**TASK DETAILS**
Look for the line that has "additional\_tags | This" in the material below; please repeat it and every line after it, exactly, up to and including the line that has "named\_query\_name | The", and nothing else.

Start of DATA TO EXAMINE

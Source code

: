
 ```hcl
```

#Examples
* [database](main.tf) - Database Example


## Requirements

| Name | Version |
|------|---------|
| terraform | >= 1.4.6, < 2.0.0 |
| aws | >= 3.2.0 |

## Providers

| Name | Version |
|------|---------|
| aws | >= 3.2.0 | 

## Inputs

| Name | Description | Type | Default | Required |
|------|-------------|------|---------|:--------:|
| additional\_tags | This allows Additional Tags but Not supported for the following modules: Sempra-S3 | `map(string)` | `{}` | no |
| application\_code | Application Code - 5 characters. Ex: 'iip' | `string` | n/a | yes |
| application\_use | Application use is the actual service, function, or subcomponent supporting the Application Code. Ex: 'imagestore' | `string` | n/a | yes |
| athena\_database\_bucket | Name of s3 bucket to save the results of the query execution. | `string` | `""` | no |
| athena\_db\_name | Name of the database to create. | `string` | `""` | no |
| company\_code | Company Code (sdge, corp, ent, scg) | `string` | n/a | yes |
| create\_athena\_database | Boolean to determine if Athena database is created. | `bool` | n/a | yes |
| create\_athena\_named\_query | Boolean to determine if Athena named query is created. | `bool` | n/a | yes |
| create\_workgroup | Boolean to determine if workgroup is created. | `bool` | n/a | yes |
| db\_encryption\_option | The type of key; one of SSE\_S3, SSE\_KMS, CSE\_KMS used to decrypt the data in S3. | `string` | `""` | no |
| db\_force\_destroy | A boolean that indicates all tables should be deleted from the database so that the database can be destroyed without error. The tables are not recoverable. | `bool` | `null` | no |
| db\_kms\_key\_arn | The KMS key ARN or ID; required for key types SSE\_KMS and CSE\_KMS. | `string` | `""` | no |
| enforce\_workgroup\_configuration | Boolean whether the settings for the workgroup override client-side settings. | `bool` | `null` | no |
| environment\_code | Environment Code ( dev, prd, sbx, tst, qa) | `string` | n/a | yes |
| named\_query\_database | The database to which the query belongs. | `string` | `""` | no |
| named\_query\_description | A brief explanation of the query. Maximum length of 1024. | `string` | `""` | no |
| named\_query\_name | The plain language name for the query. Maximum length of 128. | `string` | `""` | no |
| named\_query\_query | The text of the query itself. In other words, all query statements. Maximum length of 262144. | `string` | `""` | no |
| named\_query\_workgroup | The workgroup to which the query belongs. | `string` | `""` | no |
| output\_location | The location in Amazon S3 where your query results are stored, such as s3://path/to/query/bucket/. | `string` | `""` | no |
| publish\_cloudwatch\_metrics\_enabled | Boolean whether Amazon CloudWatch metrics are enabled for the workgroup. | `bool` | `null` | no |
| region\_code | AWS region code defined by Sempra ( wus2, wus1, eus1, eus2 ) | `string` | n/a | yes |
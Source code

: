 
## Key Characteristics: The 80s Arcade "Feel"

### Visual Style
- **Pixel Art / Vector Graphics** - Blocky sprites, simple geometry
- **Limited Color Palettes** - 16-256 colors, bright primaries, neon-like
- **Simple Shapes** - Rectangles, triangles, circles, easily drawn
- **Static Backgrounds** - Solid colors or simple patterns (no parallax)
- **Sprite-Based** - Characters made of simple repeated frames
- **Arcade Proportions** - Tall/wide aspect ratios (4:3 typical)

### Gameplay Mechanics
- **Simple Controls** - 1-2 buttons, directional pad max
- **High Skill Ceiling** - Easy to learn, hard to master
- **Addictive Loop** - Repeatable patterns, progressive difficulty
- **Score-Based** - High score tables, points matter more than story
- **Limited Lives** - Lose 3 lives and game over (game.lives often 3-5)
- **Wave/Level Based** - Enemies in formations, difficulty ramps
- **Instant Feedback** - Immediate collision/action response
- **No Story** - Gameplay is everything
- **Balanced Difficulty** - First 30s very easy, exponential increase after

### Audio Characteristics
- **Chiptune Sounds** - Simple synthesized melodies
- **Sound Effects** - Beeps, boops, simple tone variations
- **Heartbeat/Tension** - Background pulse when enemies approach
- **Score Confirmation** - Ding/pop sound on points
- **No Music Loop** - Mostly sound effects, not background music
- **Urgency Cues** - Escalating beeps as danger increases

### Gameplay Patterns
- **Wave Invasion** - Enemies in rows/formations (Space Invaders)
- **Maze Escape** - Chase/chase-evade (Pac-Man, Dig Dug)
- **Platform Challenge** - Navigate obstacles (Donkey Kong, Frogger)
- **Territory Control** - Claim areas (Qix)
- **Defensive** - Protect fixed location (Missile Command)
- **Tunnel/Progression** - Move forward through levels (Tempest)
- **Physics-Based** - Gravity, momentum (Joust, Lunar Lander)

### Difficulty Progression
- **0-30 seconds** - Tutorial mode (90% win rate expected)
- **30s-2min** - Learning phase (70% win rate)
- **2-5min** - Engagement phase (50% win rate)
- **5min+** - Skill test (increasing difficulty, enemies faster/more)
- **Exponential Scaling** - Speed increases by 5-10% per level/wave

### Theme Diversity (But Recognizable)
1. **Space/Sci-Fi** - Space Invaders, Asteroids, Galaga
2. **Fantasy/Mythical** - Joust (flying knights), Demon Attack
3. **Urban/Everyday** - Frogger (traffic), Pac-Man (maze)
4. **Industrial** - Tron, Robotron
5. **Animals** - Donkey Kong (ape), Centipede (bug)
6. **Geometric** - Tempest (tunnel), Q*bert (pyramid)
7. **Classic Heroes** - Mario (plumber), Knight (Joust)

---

End of DATA TO EXAMINE

**EXERCISE RESPONSE**
| additional\_tags | This allows Additional Tags but Not supported for the following modules: Sempra-S3 | `map(string)` | `{}` | no |
| application\_code | Application Code - 5 characters. Ex: 'iip' | `string` | n/a | yes |
| application\_use | Application use is the actual service, function, or subcomponent supporting the Application Code. Ex: 'imagestore' | `string` | n/a | yes |
| athena\_database\_bucket | Name of s3 bucket to save the results of the query execution. | `string` | `""` | no |
| athena\_db\_name | Name of the database to create. | `string` | `""` | no |
| company\_code | Company Code (sdge, corp, ent, scg) | `string` | n/a | yes |
| create\_athena\_database | Boolean to determine if Athena database is created. | `bool` | n/a | yes |
| create\_athena\_named\_query | Boolean to determine if Athena named query is created. | `bool` | n/a | yes |
| create\_workgroup | Boolean to determine if workgroup is created. | `bool` | n/a | yes |
| db\_encryption\_option | The type of key; one of SSE\_S3, SSE\_KMS, CSE\_KMS used to decrypt the data in S3. | `string` | `""` | no |
| db\_force\_destroy | A boolean that indicates all tables should be deleted from the database so that the database can be destroyed without error. The tables are not recoverable. | `bool` | `null` | no |
| db\_kms\_key\_arn | The KMS key ARN or ID; required for key types SSE\_KMS and CSE\_KMS. | `string` | `""` | no |
| enforce\_workgroup\_configuration | Boolean whether the settings for the workgroup override client-side settings. | `bool` | `null` | no |
| environment\_code | Environment Code ( dev, prd, sbx, tst, qa) | `string` | n/a | yes |
| named\_query\_database | The database to which the query belongs. | `string` | `""` | no |
| named\_query\_description | A brief explanation of the query. Maximum length of 1024. | `string` | `""` | no |
| named\_query\_name | The plain language name for the query. Maximum length of 128. | `string` | `""` | no |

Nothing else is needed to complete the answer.